Infant brain development research takes a village. The Infancy Studies Lab, at Rutgers University - Newark, is a village of passionate researchers with over 60 years of combined experience working with children and infants. While sleep is a fairly new area of research for our lab, it is a logical next step for understanding how the speech and language related research we do can be influenced and even enhanced by sleep. Our lab director, Dr. April Ann Benasich, has an extensive biography.

Sue Peters

As a first year student in the Behavioral Neural Sciences PhD program at the Center for Molecular and Behavioral Neuroscience, I helped to introduce the first human cognitive neuroscience sleep research at the center, in a computational cognitive neuroscience learning and memory research lab. Using my background as a co-founder of a public mobile computing company, BrainDock, I co-wrote a successful proposal to the NSF Smart and Connected Health program. I co-facilitated the launch of this new area of research: "Long-term Mobile Monitoring and Analysis of Sleep-Cognition Relationship", which has led to novel findings of the trait-like aspects of sleep stages (REM and NonREM) with learning and emotion (in press). In 2012, I joined the Infancy Studies Laboratory, to learn dense EEG (dEEG) analysis skills with application to spontaneous wake brain activity of infants. For my thesis work, I initiated a new area of research in this lab, with a pilot study of infant daytime sleep. This work has led to my passion for understanding sleep microstructure and infant brain development, as it relates to information integration, emotional and cognitive development, and the development and prevention of psychiatric disorders. As an undergraduate student of biomedical engineering and computer science, I have the technical foundation required for work in scientific computing and digital signal processing. I continue to learn new dEEG analysis techniques that are used in adult research, and apply them to infant brain activity.
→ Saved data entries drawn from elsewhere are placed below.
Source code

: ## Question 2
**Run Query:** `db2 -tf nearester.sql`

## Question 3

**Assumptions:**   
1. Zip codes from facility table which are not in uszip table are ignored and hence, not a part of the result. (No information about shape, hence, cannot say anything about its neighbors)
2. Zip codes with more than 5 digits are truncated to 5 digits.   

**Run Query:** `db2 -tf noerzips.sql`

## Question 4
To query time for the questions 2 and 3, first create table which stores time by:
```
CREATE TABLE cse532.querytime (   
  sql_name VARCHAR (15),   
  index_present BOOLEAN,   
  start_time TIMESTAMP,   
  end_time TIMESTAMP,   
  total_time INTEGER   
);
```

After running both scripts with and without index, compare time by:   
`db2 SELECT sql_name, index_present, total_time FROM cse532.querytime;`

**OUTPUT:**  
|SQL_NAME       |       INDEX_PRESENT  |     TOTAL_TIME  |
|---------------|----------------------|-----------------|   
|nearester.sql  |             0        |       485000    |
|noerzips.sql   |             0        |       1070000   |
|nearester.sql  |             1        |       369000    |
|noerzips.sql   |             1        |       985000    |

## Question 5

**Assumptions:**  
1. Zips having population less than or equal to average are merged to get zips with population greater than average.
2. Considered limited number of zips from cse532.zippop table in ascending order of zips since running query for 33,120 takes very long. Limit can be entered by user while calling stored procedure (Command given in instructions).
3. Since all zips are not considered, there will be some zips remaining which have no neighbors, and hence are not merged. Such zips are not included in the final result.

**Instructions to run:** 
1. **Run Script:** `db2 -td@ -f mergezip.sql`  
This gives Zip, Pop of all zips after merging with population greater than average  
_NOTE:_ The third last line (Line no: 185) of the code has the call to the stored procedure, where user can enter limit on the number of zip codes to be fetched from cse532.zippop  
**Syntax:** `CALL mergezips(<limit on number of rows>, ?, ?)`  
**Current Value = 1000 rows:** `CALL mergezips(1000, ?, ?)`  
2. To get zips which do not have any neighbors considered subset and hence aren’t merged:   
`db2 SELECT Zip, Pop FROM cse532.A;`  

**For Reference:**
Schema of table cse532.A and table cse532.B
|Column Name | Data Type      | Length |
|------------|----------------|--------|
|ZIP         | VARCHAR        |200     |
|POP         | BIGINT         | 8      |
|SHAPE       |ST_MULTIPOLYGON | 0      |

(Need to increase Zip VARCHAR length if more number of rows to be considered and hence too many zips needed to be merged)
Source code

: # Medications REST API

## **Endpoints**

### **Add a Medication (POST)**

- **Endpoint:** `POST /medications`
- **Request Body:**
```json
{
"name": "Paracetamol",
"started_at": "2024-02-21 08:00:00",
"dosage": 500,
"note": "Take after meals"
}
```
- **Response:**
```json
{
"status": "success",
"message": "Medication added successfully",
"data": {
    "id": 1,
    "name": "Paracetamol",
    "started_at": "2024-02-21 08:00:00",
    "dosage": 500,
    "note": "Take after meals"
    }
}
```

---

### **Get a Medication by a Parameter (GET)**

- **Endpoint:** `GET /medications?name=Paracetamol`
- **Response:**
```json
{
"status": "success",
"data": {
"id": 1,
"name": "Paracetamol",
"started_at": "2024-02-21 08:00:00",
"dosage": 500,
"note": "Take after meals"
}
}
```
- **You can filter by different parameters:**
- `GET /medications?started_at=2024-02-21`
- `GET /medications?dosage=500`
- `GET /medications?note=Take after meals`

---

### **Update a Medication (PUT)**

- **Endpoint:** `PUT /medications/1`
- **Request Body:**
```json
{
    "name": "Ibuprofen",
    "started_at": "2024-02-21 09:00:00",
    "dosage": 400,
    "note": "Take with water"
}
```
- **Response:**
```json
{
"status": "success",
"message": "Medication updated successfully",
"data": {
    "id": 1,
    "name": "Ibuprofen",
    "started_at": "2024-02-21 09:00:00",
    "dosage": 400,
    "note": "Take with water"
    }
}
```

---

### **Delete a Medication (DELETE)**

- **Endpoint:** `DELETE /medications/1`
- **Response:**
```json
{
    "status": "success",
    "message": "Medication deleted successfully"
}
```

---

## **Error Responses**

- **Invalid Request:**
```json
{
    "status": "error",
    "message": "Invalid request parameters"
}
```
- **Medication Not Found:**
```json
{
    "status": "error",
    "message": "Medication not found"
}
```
These projects have been presented at various sleep, neuroscience, and learning and memory conferences, and are the foundation toward my long-term goals of combining lab-based research with more ethological monitoring tools, taking advantage of mobile health technologies and citizen science to help us to better understand developmental brain health, and provide mechanisms and interventions which will empower individuals to have a better quality of life.

Additional Information

Two scientific posters, with more detailed background and hypotheses, and in which relevant pilot data in the 3 and 6 month age groups have been presented, are available for viewing here.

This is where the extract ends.